Records from a collection
+---+

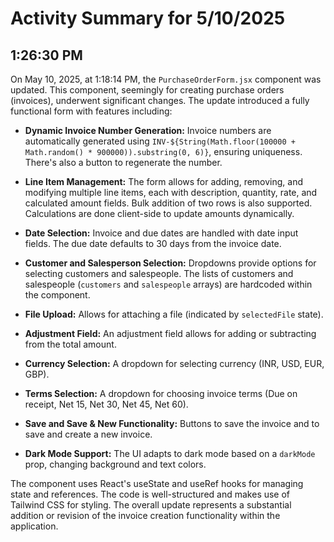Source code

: # Activity Summary for 5/10/2025

## 1:26:30 PM
On May 10, 2025, at 1:18:14 PM, the `PurchaseOrderForm.jsx` component was updated.  This component, seemingly for creating purchase orders (invoices), underwent significant changes.  The update introduced a fully functional form with features including:

* **Dynamic Invoice Number Generation:**  Invoice numbers are automatically generated using `INV-${String(Math.floor(100000 + Math.random() * 900000)).substring(0, 6)}`, ensuring uniqueness.  There's also a button to regenerate the number.

* **Line Item Management:** The form allows for adding, removing, and modifying multiple line items, each with description, quantity, rate, and calculated amount fields. Bulk addition of two rows is also supported.  Calculations are done client-side to update amounts dynamically.

* **Date Selection:**  Invoice and due dates are handled with date input fields.  The due date defaults to 30 days from the invoice date.

* **Customer and Salesperson Selection:** Dropdowns provide options for selecting customers and salespeople.  The lists of customers and salespeople (`customers` and `salespeople` arrays) are hardcoded within the component.

* **File Upload:** Allows for attaching a file (indicated by `selectedFile` state).

* **Adjustment Field:** An adjustment field allows for adding or subtracting from the total amount.

* **Currency Selection:** A dropdown for selecting currency (INR, USD, EUR, GBP).

* **Terms Selection:** A dropdown for choosing invoice terms (Due on receipt, Net 15, Net 30, Net 45, Net 60).

* **Save and Save & New Functionality:** Buttons to save the invoice and to save and create a new invoice.

* **Dark Mode Support:** The UI adapts to dark mode based on a `darkMode` prop, changing background and text colors.

The component uses React's useState and useRef hooks for managing state and references.  The code is well-structured and makes use of Tailwind CSS for styling.  The overall update represents a substantial addition or revision of the invoice creation functionality within the application.
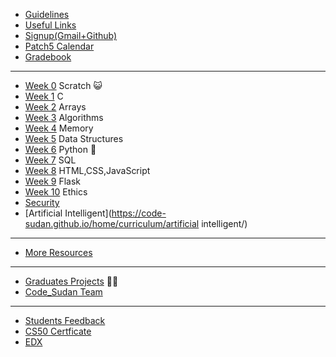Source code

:* [Guidelines](https://code-sudan.github.io/home/curriculum/other/Guidelines/)
* [Useful Links](https://code-sudan.github.io/home/curriculum/other/usefullinks/)
* [Signup(Gmail+Github)](https://code-sudan.github.io/home/curriculum/other/Signup(Gmail+Github)/)
* [Patch5 Calendar](https://code-sudan.github.io/home/curriculum/other/FoundationProgramAl-GadarifCalendar/)
* [Gradebook](https://cs50.me/cs50x)
<!-- * [Batches](https://code-sudan.github.io/home/curriculum/other/batches/) -->

***
* [Week 0](https://code-sudan.github.io/home/curriculum/0/) Scratch 😺
* [Week 1](https://code-sudan.github.io/home/curriculum/1/) C
* [Week 2](https://code-sudan.github.io/home/curriculum/2/) Arrays
* [Week 3](https://code-sudan.github.io/home/curriculum/3/) Algorithms
* [Week 4](https://code-sudan.github.io/home/curriculum/4/) Memory
* [Week 5](https://code-sudan.github.io/home/curriculum/5/) Data Structures
* [Week 6](https://code-sudan.github.io/home/curriculum/6/) Python  🐍
* [Week 7](https://code-sudan.github.io/home/curriculum/7/) SQL
* [Week 8](https://code-sudan.github.io/home/curriculum/8/) HTML,CSS,JavaScript 
* [Week 9](https://code-sudan.github.io/home/curriculum/9/) Flask 
* [Week 10](https://code-sudan.github.io/home/curriculum/10/) Ethics
* [Security](https://code-sudan.github.io/home/curriculum/security/) 
* [Artificial Intelligent](https://code-sudan.github.io/home/curriculum/artificial intelligent/) 

***
* [More Resources](https://code-sudan.github.io/home/curriculum/other/MoreResources/)


***
* [Graduates Projects](https://code-sudan.github.io/home/curriculum/other/graduates/) 🧑‍🎓
* [Code_Sudan Team](https://code-sudan.github.io/home/curriculum/other/team/)


***



* [Students Feedback](https://code-sudan.github.io/home/curriculum/other/feedback/)
* [CS50 Certficate ](https://code-sudan.github.io/home/curriculum/other/cs50Certficate/)
* [EDX ](https://courses.edx.org/courses/course-v1:HarvardX+CS50+X/course/)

+---+

_Task brief_
Check each line of the entries above for the word "adding". List the ones that have it.

_Your response_
* **Line Item Management:** The form allows for adding, removing, and modifying multiple line items, each with description, quantity, rate, and calculated amount fields. Bulk addition of two rows is also supported.  Calculations are done client-side to update amounts dynamically.
* **Adjustment Field:** An adjustment field allows for adding or subtracting from the total amount.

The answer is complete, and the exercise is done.